Minority Leader Greg Taylor argues the pandemic and the protests which followed the death of

George Floyd in Minneapolis have highlighted longstanding Democratic priorities, from police reform

to raising the minimum wage. Both are part of a five-point Democratic priority list.

Democrats will call for a six-year phase-in of a $15-an-hour minimum wage, with a jump to $10

an hour next year, followed by an additional dollar in each of the following five years. Gary

Senator Eddie Melton’s bill would also abolish a 10-year-old law which bans cities and counties from

raising the minimum wage locally. Melton argues minimum-wage workers have kept the state afloat

during the pandemic, from supermarket employees to delivery drivers.

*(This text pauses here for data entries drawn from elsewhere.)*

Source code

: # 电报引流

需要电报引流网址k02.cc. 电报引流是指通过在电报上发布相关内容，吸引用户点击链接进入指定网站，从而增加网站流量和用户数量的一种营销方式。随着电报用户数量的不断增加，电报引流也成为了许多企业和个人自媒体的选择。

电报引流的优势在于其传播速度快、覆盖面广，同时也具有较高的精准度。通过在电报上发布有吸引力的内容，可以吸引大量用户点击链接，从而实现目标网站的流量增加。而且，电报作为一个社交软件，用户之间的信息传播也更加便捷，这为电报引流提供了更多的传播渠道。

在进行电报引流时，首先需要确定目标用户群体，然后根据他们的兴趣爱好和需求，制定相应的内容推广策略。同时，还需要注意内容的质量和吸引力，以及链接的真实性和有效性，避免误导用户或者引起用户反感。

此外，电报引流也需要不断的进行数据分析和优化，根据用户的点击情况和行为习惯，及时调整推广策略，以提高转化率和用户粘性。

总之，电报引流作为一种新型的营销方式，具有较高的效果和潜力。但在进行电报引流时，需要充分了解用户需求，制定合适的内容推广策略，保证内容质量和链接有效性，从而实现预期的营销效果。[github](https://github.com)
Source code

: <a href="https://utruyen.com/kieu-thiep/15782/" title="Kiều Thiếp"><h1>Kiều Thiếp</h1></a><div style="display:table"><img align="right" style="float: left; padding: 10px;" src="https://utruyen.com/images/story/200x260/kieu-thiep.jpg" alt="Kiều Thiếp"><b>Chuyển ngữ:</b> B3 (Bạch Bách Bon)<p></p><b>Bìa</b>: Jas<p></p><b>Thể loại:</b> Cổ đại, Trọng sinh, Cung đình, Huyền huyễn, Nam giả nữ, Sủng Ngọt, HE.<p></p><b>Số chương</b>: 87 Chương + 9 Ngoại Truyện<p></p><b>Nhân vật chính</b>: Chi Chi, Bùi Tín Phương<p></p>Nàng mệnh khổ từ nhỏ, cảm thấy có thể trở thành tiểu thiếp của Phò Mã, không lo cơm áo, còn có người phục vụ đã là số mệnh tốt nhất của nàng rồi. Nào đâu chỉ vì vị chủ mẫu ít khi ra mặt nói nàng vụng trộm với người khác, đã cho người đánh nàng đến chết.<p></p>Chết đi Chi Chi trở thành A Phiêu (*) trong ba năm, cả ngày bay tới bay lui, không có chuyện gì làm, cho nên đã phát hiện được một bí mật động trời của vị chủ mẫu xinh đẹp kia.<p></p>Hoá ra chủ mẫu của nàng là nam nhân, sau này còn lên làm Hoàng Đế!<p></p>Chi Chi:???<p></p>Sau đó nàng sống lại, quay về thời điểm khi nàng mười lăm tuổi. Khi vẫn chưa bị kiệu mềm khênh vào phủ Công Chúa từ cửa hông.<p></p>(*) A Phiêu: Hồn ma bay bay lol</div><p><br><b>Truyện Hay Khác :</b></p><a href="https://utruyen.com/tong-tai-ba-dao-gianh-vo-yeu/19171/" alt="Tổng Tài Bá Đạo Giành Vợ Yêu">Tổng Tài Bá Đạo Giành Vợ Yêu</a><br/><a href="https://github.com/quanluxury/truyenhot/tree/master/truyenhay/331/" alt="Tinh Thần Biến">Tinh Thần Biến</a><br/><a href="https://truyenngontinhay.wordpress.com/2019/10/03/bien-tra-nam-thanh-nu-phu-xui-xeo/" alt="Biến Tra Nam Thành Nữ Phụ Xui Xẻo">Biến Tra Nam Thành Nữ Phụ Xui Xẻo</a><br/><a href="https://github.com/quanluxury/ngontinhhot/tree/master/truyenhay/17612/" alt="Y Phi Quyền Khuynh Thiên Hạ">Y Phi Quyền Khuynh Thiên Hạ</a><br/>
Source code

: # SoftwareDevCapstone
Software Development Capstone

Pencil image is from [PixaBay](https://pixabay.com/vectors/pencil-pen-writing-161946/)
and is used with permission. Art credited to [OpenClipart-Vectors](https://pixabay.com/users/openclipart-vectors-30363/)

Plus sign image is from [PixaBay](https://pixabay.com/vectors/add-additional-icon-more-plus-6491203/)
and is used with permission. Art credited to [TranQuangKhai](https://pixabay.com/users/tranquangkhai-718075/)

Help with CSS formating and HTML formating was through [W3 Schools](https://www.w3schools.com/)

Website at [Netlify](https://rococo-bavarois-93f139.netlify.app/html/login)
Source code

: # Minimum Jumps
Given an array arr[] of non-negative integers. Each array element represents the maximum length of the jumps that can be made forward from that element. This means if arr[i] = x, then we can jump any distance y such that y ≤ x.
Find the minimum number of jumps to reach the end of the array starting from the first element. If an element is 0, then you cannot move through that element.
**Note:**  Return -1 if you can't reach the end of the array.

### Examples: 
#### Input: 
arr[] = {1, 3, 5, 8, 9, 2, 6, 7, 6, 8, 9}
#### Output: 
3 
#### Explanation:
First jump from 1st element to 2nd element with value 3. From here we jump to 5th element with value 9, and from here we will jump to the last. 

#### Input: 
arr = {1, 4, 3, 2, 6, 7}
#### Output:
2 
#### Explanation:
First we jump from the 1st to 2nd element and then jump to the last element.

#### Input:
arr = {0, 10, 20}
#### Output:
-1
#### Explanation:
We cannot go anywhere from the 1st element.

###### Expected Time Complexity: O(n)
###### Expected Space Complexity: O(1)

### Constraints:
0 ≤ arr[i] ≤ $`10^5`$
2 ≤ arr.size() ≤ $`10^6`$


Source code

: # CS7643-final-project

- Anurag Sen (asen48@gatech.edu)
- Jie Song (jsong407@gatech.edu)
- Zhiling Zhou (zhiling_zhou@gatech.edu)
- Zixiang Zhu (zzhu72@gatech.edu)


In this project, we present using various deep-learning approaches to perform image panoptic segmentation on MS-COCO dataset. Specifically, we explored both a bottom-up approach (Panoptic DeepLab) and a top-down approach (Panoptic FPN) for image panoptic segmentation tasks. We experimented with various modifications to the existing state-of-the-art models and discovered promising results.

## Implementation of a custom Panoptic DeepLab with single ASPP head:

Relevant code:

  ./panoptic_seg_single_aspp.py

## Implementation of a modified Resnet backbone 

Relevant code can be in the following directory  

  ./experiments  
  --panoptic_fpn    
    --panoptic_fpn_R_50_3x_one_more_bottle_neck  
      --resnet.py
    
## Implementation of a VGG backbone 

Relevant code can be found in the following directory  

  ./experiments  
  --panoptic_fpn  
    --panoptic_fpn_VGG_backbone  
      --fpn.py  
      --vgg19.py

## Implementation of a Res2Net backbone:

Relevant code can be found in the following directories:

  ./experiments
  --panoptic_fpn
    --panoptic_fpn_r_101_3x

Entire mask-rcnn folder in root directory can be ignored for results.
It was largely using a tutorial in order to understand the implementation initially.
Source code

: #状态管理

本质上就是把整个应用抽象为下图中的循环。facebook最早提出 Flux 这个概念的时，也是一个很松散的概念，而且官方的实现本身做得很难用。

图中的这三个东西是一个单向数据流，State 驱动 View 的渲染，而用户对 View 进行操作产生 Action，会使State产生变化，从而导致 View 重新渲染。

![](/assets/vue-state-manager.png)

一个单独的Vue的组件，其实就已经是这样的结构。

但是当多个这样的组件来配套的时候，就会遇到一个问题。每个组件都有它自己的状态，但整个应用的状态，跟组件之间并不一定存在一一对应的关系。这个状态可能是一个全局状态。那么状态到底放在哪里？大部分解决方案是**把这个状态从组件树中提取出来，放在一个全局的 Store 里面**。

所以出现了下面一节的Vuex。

Melton’s also authoring a pair of police-reform bills, banning no-knock warrants and chokeholds. Avon Representative Greg Steuerwald has been leading House Republican discussions on police reform, and has already introduced a chokehold ban, with Indianapolis Democrat Robin Shackleford among the co-authors. Melton says he won’t formally endorse that bill till he’s had a chance to read it, but says he appreciates Steuerwald’s efforts over the last several months to collaborate with the Indiana Black Legislative Caucus on police issues.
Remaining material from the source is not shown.